-- Opening Marker --
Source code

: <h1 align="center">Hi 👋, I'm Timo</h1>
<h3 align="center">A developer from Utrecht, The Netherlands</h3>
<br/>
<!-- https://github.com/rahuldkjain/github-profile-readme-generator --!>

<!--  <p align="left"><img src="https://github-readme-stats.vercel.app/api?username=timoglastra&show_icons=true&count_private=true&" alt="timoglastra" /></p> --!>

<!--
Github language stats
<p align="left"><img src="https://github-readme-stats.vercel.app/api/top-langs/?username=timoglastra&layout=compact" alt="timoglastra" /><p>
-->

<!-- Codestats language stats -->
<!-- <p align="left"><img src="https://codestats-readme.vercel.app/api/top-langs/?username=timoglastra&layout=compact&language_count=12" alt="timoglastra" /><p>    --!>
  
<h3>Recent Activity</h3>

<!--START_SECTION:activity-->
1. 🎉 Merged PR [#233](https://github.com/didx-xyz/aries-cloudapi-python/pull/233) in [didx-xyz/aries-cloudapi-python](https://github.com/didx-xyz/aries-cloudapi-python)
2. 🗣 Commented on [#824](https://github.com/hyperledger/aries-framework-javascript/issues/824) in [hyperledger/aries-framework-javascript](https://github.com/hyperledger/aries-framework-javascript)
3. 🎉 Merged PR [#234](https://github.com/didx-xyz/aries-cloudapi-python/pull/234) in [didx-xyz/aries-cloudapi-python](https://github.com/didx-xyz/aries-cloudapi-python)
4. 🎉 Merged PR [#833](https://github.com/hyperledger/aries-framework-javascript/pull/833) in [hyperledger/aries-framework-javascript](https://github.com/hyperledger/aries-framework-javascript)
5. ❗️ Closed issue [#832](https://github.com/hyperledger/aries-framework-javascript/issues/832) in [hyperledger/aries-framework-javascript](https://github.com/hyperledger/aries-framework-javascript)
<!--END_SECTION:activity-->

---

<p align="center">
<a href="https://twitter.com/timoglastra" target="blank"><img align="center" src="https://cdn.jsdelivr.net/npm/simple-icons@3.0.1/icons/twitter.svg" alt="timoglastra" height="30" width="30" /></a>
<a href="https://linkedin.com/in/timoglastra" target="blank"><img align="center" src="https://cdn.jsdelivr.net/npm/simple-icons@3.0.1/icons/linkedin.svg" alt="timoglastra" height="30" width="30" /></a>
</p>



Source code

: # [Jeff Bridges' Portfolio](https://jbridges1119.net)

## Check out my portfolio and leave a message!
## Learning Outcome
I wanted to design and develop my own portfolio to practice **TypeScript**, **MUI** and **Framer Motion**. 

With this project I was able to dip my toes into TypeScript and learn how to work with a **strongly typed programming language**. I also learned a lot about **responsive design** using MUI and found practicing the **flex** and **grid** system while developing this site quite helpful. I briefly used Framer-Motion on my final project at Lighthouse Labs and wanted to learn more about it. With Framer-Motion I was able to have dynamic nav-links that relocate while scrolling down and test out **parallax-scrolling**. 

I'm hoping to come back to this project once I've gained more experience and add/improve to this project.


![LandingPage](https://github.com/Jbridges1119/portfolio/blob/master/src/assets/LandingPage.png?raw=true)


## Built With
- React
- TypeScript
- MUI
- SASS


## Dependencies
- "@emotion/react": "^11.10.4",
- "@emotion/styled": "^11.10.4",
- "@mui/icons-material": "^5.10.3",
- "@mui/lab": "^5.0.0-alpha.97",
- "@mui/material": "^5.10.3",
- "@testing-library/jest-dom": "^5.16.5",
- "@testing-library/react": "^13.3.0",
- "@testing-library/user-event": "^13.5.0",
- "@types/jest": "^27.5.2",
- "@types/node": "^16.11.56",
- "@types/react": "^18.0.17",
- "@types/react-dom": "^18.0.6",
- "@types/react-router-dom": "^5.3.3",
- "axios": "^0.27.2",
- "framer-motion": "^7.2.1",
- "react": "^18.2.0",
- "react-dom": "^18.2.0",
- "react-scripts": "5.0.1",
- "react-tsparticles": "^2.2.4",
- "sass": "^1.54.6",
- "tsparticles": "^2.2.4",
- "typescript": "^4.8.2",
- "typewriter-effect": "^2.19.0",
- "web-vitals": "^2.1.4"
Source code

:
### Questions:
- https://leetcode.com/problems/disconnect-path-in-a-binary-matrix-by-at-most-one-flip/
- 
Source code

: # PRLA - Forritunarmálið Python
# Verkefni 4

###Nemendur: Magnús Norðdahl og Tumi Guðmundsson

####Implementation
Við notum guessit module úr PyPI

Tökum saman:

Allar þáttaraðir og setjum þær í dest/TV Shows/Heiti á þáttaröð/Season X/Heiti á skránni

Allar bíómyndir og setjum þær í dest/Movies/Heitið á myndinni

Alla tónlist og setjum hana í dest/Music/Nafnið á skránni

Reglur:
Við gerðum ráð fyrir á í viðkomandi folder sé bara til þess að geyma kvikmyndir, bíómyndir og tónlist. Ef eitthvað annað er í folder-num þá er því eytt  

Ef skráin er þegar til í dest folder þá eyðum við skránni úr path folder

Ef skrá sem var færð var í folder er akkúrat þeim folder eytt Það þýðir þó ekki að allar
-- Closing Marker --
-- Opening Marker --
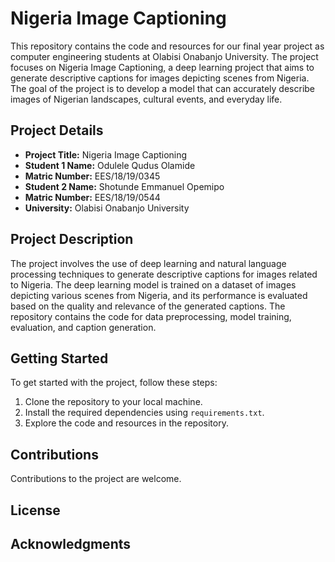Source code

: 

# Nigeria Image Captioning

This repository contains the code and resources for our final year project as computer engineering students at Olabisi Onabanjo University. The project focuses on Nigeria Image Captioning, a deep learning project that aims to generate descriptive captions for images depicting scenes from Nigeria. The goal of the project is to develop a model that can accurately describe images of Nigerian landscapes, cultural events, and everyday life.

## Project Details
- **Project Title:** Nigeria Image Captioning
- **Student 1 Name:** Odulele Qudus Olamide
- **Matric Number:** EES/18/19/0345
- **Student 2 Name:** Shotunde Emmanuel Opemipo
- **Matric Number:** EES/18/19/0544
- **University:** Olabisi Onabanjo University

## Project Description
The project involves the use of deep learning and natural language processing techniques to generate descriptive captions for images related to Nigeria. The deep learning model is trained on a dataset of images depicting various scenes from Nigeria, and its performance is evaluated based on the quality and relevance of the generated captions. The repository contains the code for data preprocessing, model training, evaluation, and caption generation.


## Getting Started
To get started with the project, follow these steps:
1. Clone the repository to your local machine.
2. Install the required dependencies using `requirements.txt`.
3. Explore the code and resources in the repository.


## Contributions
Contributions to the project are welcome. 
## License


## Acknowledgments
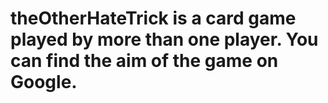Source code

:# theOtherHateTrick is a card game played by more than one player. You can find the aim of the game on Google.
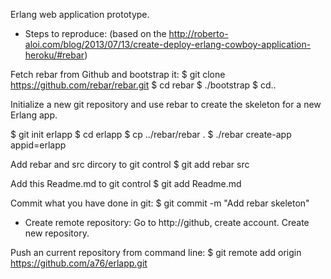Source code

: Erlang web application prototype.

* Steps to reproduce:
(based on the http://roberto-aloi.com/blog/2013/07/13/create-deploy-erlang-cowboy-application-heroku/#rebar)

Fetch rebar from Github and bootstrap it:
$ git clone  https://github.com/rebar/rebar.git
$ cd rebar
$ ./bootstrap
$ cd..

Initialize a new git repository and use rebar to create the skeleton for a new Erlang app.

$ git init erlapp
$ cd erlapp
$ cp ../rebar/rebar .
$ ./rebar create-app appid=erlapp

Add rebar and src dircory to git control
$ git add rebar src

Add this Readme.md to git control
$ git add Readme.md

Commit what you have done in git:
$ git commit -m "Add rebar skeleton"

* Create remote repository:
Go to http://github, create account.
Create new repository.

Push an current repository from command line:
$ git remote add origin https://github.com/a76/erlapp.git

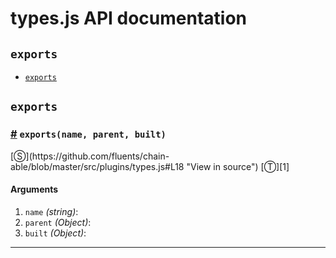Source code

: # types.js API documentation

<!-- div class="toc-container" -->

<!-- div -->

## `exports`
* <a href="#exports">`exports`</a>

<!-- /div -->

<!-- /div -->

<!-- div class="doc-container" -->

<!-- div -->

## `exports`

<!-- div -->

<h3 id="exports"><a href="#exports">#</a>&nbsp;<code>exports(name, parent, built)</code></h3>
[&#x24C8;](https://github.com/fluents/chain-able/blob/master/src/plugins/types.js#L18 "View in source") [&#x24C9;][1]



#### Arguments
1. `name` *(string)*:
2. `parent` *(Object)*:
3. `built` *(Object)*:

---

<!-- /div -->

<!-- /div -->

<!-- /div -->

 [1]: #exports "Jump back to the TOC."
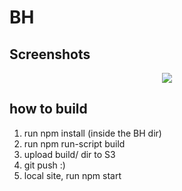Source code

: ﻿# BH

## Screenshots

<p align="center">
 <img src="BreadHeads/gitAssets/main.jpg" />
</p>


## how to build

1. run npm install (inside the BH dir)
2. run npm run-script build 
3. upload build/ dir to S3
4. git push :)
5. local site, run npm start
-- Closing Marker --
-- Opening Marker --
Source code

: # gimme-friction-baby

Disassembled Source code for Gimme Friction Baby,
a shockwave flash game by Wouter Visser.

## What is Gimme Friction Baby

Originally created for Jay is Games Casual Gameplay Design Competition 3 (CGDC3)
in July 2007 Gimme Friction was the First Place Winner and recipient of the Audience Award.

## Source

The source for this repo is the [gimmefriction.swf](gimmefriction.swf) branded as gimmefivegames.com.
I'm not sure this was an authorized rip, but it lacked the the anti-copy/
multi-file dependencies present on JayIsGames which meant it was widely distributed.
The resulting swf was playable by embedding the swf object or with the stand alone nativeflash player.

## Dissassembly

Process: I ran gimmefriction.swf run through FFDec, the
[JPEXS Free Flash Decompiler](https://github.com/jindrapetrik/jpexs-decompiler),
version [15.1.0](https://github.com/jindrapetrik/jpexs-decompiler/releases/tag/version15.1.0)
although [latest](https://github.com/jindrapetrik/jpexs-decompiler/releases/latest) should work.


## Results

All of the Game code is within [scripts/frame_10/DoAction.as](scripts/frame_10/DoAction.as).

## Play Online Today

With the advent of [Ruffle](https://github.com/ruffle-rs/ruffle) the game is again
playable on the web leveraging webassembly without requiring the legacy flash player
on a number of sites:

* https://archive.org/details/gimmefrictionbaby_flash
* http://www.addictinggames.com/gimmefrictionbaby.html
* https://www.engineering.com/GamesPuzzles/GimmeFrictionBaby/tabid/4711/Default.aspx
-- Closing Marker --
What needs to be done: For each line above that contains the word "wanted", make a copy.

Finished exercise:
I wanted to design and develop my own portfolio to practice **TypeScript**, **MUI** and **Framer Motion**. 
With this project I was able to dip my toes into TypeScript and learn how to work with a **strongly typed programming language**. I also learned a lot about **responsive design** using MUI and found practicing the **flex** and **grid** system while developing this site quite helpful. I briefly used Framer-Motion on my final project at Lighthouse Labs and wanted to learn more about it. With Framer-Motion I was able to have dynamic nav-links that relocate while scrolling down and test out **parallax-scrolling**. 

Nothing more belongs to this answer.